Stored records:
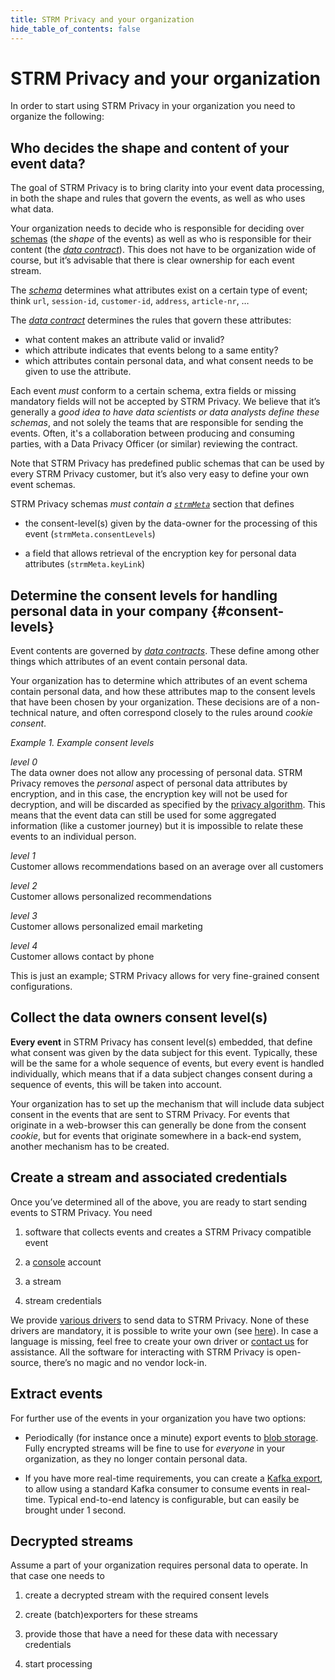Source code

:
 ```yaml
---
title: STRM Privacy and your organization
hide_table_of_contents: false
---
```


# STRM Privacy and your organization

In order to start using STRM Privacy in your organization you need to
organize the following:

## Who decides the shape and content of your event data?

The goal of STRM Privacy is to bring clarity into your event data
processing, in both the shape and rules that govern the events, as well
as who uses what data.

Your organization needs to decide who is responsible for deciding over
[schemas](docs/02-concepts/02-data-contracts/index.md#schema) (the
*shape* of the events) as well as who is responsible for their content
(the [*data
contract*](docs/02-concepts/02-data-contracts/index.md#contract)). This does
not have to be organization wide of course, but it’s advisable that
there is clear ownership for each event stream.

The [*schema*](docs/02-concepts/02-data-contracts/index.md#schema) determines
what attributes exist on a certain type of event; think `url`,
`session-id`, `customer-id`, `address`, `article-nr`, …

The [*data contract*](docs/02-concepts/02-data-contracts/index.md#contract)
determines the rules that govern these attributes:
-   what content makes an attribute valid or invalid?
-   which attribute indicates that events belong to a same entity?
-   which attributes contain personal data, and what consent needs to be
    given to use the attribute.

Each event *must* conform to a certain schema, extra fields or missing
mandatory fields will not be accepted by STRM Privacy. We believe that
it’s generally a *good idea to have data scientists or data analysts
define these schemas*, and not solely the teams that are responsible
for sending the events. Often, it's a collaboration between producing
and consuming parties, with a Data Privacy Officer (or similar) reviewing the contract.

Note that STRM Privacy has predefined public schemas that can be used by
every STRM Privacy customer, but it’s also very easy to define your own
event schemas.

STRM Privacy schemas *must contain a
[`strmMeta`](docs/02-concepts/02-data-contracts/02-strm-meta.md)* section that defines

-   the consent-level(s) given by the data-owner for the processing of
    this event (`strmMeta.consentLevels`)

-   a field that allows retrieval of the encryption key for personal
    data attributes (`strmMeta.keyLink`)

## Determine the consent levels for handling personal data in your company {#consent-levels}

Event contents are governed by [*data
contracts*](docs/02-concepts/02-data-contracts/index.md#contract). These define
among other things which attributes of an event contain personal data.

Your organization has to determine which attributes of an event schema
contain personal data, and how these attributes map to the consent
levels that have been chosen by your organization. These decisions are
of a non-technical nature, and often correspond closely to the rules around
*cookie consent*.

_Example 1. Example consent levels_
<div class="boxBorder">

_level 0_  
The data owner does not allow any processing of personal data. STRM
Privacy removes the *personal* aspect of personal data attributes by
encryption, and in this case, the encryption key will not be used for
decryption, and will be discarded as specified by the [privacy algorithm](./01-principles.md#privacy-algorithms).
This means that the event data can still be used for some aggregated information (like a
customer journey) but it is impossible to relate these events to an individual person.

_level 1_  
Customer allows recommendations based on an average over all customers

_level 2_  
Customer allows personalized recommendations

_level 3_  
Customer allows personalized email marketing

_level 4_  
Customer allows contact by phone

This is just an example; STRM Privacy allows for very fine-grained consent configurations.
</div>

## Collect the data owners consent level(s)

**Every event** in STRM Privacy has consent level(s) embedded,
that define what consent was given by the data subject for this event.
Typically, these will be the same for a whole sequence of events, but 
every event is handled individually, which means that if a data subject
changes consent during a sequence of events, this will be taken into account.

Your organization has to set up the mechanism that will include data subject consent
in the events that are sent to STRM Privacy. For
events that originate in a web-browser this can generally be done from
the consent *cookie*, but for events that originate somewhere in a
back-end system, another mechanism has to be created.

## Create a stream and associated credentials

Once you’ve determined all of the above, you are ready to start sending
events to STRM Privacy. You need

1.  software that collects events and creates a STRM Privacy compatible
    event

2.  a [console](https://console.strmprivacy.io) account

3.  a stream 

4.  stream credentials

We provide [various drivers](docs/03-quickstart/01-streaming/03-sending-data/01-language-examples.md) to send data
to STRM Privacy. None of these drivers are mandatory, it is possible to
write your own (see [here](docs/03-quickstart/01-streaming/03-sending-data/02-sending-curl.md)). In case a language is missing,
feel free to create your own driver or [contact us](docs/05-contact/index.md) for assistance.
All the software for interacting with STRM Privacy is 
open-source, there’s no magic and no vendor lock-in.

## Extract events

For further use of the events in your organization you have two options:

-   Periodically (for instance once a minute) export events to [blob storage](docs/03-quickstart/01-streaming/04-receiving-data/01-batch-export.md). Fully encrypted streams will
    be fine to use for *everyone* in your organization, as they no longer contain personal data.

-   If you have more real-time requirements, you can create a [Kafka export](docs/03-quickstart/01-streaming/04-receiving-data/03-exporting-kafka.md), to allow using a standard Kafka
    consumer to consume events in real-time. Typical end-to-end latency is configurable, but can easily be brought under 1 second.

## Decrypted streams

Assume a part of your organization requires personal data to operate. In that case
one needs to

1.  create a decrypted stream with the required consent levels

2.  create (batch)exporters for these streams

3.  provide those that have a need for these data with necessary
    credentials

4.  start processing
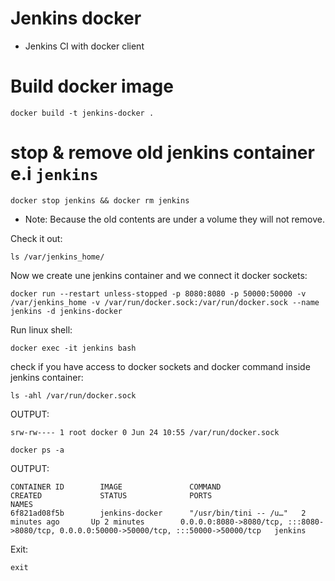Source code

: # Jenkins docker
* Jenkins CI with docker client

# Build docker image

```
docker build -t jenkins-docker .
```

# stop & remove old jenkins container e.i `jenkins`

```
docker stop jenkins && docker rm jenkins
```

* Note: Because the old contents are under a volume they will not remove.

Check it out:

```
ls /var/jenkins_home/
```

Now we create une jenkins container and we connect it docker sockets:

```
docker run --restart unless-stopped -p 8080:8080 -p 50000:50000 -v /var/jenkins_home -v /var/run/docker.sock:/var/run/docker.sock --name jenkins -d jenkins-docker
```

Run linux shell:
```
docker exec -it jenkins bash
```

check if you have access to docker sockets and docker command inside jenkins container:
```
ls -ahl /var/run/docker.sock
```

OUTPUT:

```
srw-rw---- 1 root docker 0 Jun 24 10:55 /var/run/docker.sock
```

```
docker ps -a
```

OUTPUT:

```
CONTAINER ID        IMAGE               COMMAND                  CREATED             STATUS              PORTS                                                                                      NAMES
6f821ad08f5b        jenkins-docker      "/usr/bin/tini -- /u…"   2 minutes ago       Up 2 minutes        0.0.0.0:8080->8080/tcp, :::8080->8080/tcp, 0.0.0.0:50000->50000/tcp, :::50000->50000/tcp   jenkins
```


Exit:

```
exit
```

### TASK ITEM
Whenever the word "batch" shows up in a line of the entries, copy that line.

### RESULT
-   Periodically (for instance once a minute) export events to [blob storage](docs/03-quickstart/01-streaming/04-receiving-data/01-batch-export.md). Fully encrypted streams will
2.  create (batch)exporters for these streams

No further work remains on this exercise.